Boyfriend’s lack of communication is frustrating
Dear Harriette: I’m starting to resent my boyfriend for spending so much time away from me. I knew when we first started dating that he was in the Navy and would be on deployment for months, but things are so much more difficult than I expected. Sometimes they lose the Wi-Fi on the ship and I can’t talk to them for several days at a time. They recently docked in another country and were able to spend a few days ashore; at that time he had access to wi-fi and phone signals, and i still haven’t heard a thing from him. All we have is our communication, and since it’s fleeting, we have nothing. What should I do? – Deployed
Dear Deployed: Being apart for so long must be difficult for both of you. If you show frustration every time you talk to her, that doesn’t help. If your tone sounds like this letter, chances are your boyfriend dreads it a bit when he talks to you because you always seem upset. Maybe that’s why he didn’t call even though he had wi-fi access. I know that bothers you, but it could be.
The next time you have a chance to talk, tell your boyfriend how much you miss him, but don’t try to make demands on him. Ask him how he’s doing. Listen to see how he’s doing right now. You might want to agree to communicate once a week – if the Wi-Fi allows. If you establish a pattern, it can be easier to follow. The most important thing is that you solve all of this together. Don’t try to force it. It will not work.
Dear Harriette: I took on a nanny job watching two young boys not knowing exactly what I was getting myself into, and now I’m worried I’ve bit more than I can chew.
I have no children of my own. I have nieces and nephews that I love as my own children and we get along incredibly well, so I am caught off guard by my inability to connect or build a good dynamic with the children I care for. I don’t really know what to do. Their parents warned me that they could be a little difficult, but I did not expect this level of difficulty. The boys will disobey me when I ask them to do something in the most polite way possible. They will tell their parents that they don’t have to listen to me because I am not their mother. I don’t know what disrespect I can tolerate. Parents insist they warm up with me, but it’s been two months and nothing has changed. What should be my next step? – New nanny
Dear new nanny: Agree with the parents that if the children do not follow your instructions, there will be consequences for you and the parents to apply. Children need to know that you and the parents are aligned. Agree on strategies that you can use, such as downtime, no electronics, no television, etc., in case of bad behavior.
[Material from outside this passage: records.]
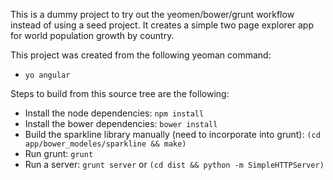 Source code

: This is a dummy project to try out the yeomen/bower/grunt workflow instead of using a seed project.  It creates a simple two page explorer app for world population growth by country.

This project was created from the following yeoman command:
- `yo angular`

Steps to build from this source tree are the following:
- Install the node dependencies: `npm install` 
- Install the bower dependencies: `bower install`
- Build the sparkline library manually (need to incorporate into grunt): `(cd app/bower_modeles/sparkline && make)`
- Run grunt: `grunt`
- Run a server: `grunt server` or `(cd dist && python -m SimpleHTTPServer)`
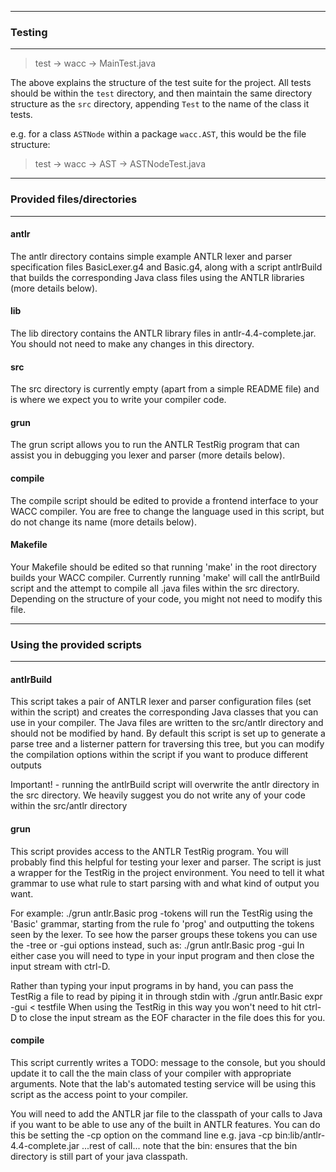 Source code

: ----------------------------
### Testing
----------------------------

> test
>   -> wacc
>     -> MainTest.java

The above explains the structure of the test suite for the project. All tests should be within the `test` directory, and then maintain the same directory structure as the `src` directory, appending `Test` to the name of the class it tests.

e.g. for a class `ASTNode` within a package `wacc.AST`, this would be the file structure:

> test
>   -> wacc
>     -> AST
>       -> ASTNodeTest.java

----------------------------
### Provided files/directories  
----------------------------

#### antlr

The antlr directory contains simple example ANTLR lexer and parser specification files BasicLexer.g4 and Basic.g4, along with a script antlrBuild that builds the corresponding Java class files using the ANTLR libraries (more details below).

#### lib

The lib directory contains the ANTLR library files in antlr-4.4-complete.jar.
You should not need to make any changes in this directory.

#### src

The src directory is currently empty (apart from a simple README file) and is
where we expect you to write your compiler code.

#### grun

The grun script allows you to run the ANTLR TestRig program that can assist you in debugging you lexer and parser (more details below).

#### compile

The compile script should be edited to provide a frontend interface to your WACC compiler. You are free to change the language used in this script, but do not change its name (more details below).

#### Makefile

Your Makefile should be edited so that running 'make' in the root directory
builds your WACC compiler. Currently running 'make' will call the antlrBuild
script and the attempt to compile all .java files within the src directory.
Depending on the structure of your code, you might not need to modify this file.

----------------------------
### Using the provided scripts
----------------------------

#### antlrBuild

This script takes a pair of ANTLR lexer and parser configuration files (set
within the script) and creates the corresponding Java classes that you can use
in your compiler. The Java files are written to the src/antlr directory and
should not be modified by hand. By default this script is set up to generate a
parse tree and a listerner pattern for traversing this tree, but you can modify
the compilation options within the script if you want to produce different
outputs

Important! - running the antlrBuild script will overwrite the antlr directory in
             the src directory. We heavily suggest you do not write any of your
             code within the src/antlr directory

#### grun

This script provides access to the ANTLR TestRig program. You will probably find
this helpful for testing your lexer and parser. The script is just a wrapper for
the TestRig in the project environment. You need to tell it what grammar to use
what rule to start parsing with and what kind of output you want.

For example:
  ./grun antlr.Basic prog -tokens
will run the TestRig using the 'Basic' grammar, starting from the rule fo 'prog'
and outputting the tokens seen by the lexer. To see how the parser groups these
tokens you can use the -tree or -gui options instead, such as:
  ./grun antlr.Basic prog -gui
In either case you will need to type in your input program and then close the
input stream with ctrl-D.

Rather than typing your input programs in by hand, you can pass the TestRig a
file to read by piping it in through stdin with
  ./grun antlr.Basic expr -gui < testfile
When using the TestRig in this way you won't need to hit ctrl-D to close the
input stream as the EOF character in the file does this for you.

#### compile

This script currently writes a TODO: message to the console, but you should
update it to call the the main class of your compiler with appropriate
arguments. Note that the lab's automated testing service will be using this
script as the access point to your compiler.

You will need to add the ANTLR jar file to the classpath of your calls to Java
if you want to be able to use any of the built in ANTLR features. You can do
this be setting the -cp option on the command line
  e.g.  java -cp bin:lib/antlr-4.4-complete.jar ...rest of call...
note that the bin: ensures that the bin directory is still part of your java
classpath.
While you want to be polite, you should also speak firmly to them. Talk to them with authority so they know you are the boss. When they ignore or disobey you, immediately apply an agreed upon punishment. When they follow your instructions, reward them with an activity they enjoy.
Harriette Cole is a life stylist and founder of DREAMLEAPERS, an initiative to help people access and activate their dreams. You can send your questions to [email protected] or c / o Andrews McMeel Syndication, 1130 Walnut St., Kansas City, MO 64106.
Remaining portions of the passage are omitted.